Groups | Search | Server Info | Keyboard shortcuts | Login | Register [http] [https] [nntp] [nntps]


Groups > comp.lang.python > #69513

Re: unicode as valid naming symbols

From Ned Batchelder <ned@nedbatchelder.com>
Subject Re: unicode as valid naming symbols
Date 2014-04-01 09:33 -0400
References (11 earlier) <CALwzid==eS-QryN8dhoDaREG4QTD1xa-NacH2KMR8Tfe3Sg-Pw@mail.gmail.com> <533A96E9.1030107@rece.vub.ac.be> <CAPTjJmqUbOf5VAgS2zYSk9ah=uq-e_n_gdXTS=TZz5VTt5eKkQ@mail.gmail.com> <533AAA13.4010309@rece.vub.ac.be> <CAPTjJmopX9Q3i1x39eWKAkq83tHQ7UMUxjDjkwA-36sVaAQkPA@mail.gmail.com>
Newsgroups comp.lang.python
Message-ID <mailman.8801.1396359227.18130.python-list@python.org> (permalink)

Show all headers | View raw


On 4/1/14 9:00 AM, Chris Angelico wrote:
> On Tue, Apr 1, 2014 at 10:59 PM, Antoon Pardon
> <antoon.pardon@rece.vub.ac.be> wrote:
>> On 01-04-14 12:58, Chris Angelico wrote:
>>> But because, in the future, Python may choose to create new operators,
>>> the simplest and safest way to ensure safety is to put a boundary on
>>> what can be operators and what can be names; Unicode character classes
>>> are perfect for this. It's also possible that all Unicode whitespace
>>> characters might become legal for indentation and separation (maybe
>>> they are already??), so obviously they're ruled out as identifiers;
>>> anyway, I honestly do not think people would want to use U+2007 FIGURE
>>> SPACE inside a name. So if we deny whitespace, and accept letters and
>>> digits, it makes good sense to deny mathematical symbols so as to keep
>>> them available for operators. (It also makes reasonable sense to
>>> *permit* mathematical symbols, thus allowing you to use them for
>>> functions/methods, in the same way that you can use "n", "o", and "t",
>>> but not "not"; but with word operators, the entire word has to be used
>>> as-is before it's a collision - with a symbolic one, any instance of
>>> that symbol inside a name will change parsing entirely. It's a
>>> trade-off, and Python's made a decision one way and not the other.)
>>
>> This mostly makes sense to me. The only caveat I have is that since we
>> also allow _ (U+005F LOW LINE) in names which belongs to the category
>> <puctuation, connector>, we should allow other symbols within this
>> category in a name.
>>
>> But I confess that is mostly personal taste, since I find names_like_this
>> ugly.

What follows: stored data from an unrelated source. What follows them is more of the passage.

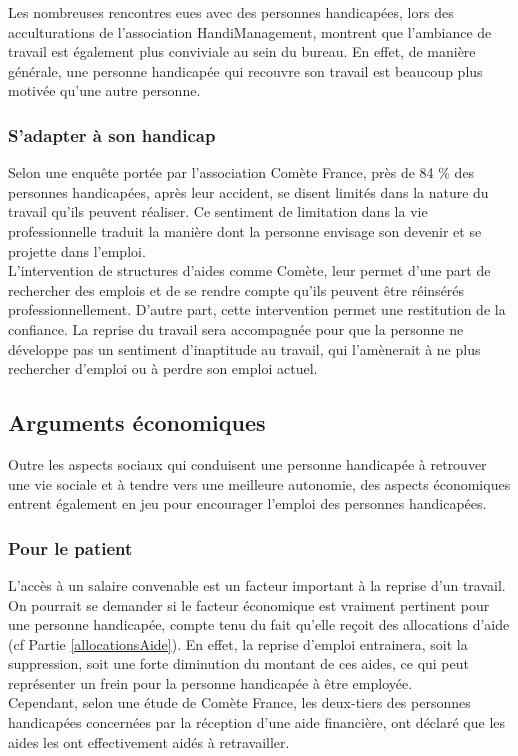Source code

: Les nombreuses rencontres eues avec des personnes handicapées, lors des acculturations de l'association HandiManagement, montrent que l'ambiance de travail est également plus conviviale au sein du bureau. En effet, de manière générale, une personne handicapée qui recouvre son travail est beaucoup plus motivée qu'une autre personne.

\subsubsection{S'adapter à son handicap}
Selon une enquête portée par l'association Comète France, près de 84 \% des personnes handicapées, après leur accident, se disent limités dans la nature du travail qu'ils peuvent réaliser. Ce sentiment de limitation dans la vie professionnelle traduit la manière dont la personne envisage son devenir et se projette dans l'emploi.\\

L'intervention de structures d'aides comme Comète, leur permet d'une part de rechercher des emplois et de se rendre compte qu'ils peuvent être réinsérés professionnellement. D'autre part, cette intervention permet une restitution de la confiance. 
La reprise du travail sera accompagnée pour que la personne ne développe pas un sentiment d'inaptitude au travail, qui l'amènerait à ne plus rechercher d'emploi ou à perdre son emploi actuel.


\subsection{Arguments économiques}

Outre les aspects sociaux qui conduisent une personne handicapée à retrouver une vie sociale et à tendre vers une meilleure autonomie, des aspects économiques entrent également en jeu pour encourager l'emploi des personnes handicapées.

\subsubsection{Pour le patient}
L'accès à un salaire convenable est un facteur important à la reprise d'un travail.\\

On pourrait se demander si le facteur économique est vraiment pertinent pour une personne handicapée, compte tenu du fait qu'elle reçoit des allocations d'aide (cf Partie \ref{allocationsAide}). En effet, la reprise d'emploi entrainera, soit la suppression, soit une forte diminution du montant de ces aides, ce qui peut représenter un frein pour la personne handicapée à être employée.\\
Cependant, selon une étude de Comète France, les deux-tiers des personnes handicapées concernées par la réception d'une aide financière, ont déclaré que les aides les ont effectivement aidés à retravailler.\\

Names-like-this look better to me but that wouldn't be workable
>> in python. But maybe there is some connector that would be aestetically
>> pleasing and not causing other problems.
>
> That's reasonable. The Pc category doesn't have much in it:
>
> http://www.fileformat.info/info/unicode/category/Pc/list.htm
>
> If the definition of "characters permitted in identifiers" is derived
> exclusively from the Unicode categories, including Pc would make fine
> sense. Probably the definition should be: First character is L* or Pc,
> subsequent characters are L*, N*, or Pc, and either Mn or M*
> (combining characters). Or something like that.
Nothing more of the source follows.